▸ Work order:
Produce an exact transcription of the data, with the images left out.

Segment Start: Given entries

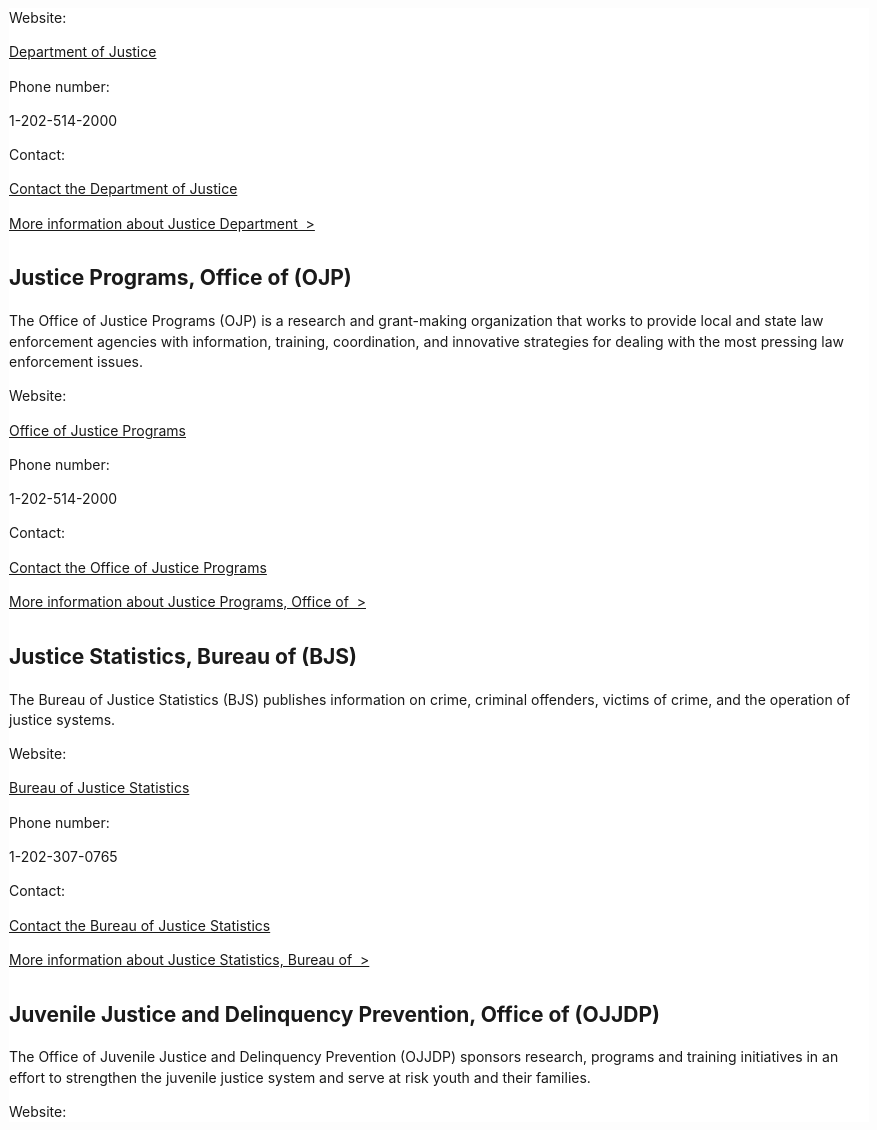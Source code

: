 Website:

[Department of Justice](https://www.justice.gov/)

Phone number:

1-202-514-2000

Contact:

[Contact the Department of Justice](https://www.justice.gov/contact-us)

[More information about Justice Department  >](/agencies/u-s-department-of-justice)

Justice Programs, Office of (OJP)
---------------------------------

The Office of Justice Programs (OJP) is a research and grant-making organization that works to provide local and state law enforcement agencies with information, training, coordination, and innovative strategies for dealing with the most pressing law enforcement issues.

Website:

[Office of Justice Programs](https://ojp.gov/)

Phone number:

1-202-514-2000

Contact:

[Contact the Office of Justice Programs](https://ojp.gov/home/contactus.htm)

[More information about Justice Programs, Office of  >](/agencies/office-of-justice-programs)

Justice Statistics, Bureau of (BJS)
-----------------------------------

The Bureau of Justice Statistics (BJS) publishes information on crime, criminal offenders, victims of crime, and the operation of justice systems.

Website:

[Bureau of Justice Statistics](https://www.bjs.gov/)

Phone number:

1-202-307-0765

Contact:

[Contact the Bureau of Justice Statistics](https://www.bjs.gov/index.cfm?ty=contactus)

[More information about Justice Statistics, Bureau of  >](/agencies/bureau-of-justice-statistics)

Juvenile Justice and Delinquency Prevention, Office of (OJJDP)
--------------------------------------------------------------

The Office of Juvenile Justice and Delinquency Prevention (OJJDP) sponsors research, programs and training initiatives in an effort to strengthen the juvenile justice system and serve at risk youth and their families.

Website:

Segment End: Given entries

▸ Written answer:
Source code

: Website:

[Department of Justice](https://www.justice.gov/)

Phone number:

1-202-514-2000

Contact:

[Contact the Department of Justice](https://www.justice.gov/contact-us)

[More information about Justice Department  >](/agencies/u-s-department-of-justice)

Justice Programs, Office of (OJP)
---------------------------------

The Office of Justice Programs (OJP) is a research and grant-making organization that works to provide local and state law enforcement agencies with information, training, coordination, and innovative strategies for dealing with the most pressing law enforcement issues.

Website:

[Office of Justice Programs](https://ojp.gov/)

Phone number:

1-202-514-2000

Contact:

[Contact the Office of Justice Programs](https://ojp.gov/home/contactus.htm)

[More information about Justice Programs, Office of  >](/agencies/office-of-justice-programs)

Justice Statistics, Bureau of (BJS)
-----------------------------------

The Bureau of Justice Statistics (BJS) publishes information on crime, criminal offenders, victims of crime, and the operation of justice systems.

Website:

[Bureau of Justice Statistics](https://www.bjs.gov/)

Phone number:

1-202-307-0765

Contact:

[Contact the Bureau of Justice Statistics](https://www.bjs.gov/index.cfm?ty=contactus)

[More information about Justice Statistics, Bureau of  >](/agencies/bureau-of-justice-statistics)

Juvenile Justice and Delinquency Prevention, Office of (OJJDP)
--------------------------------------------------------------

The Office of Juvenile Justice and Delinquency Prevention (OJJDP) sponsors research, programs and training initiatives in an effort to strengthen the juvenile justice system and serve at risk youth and their families.

Website:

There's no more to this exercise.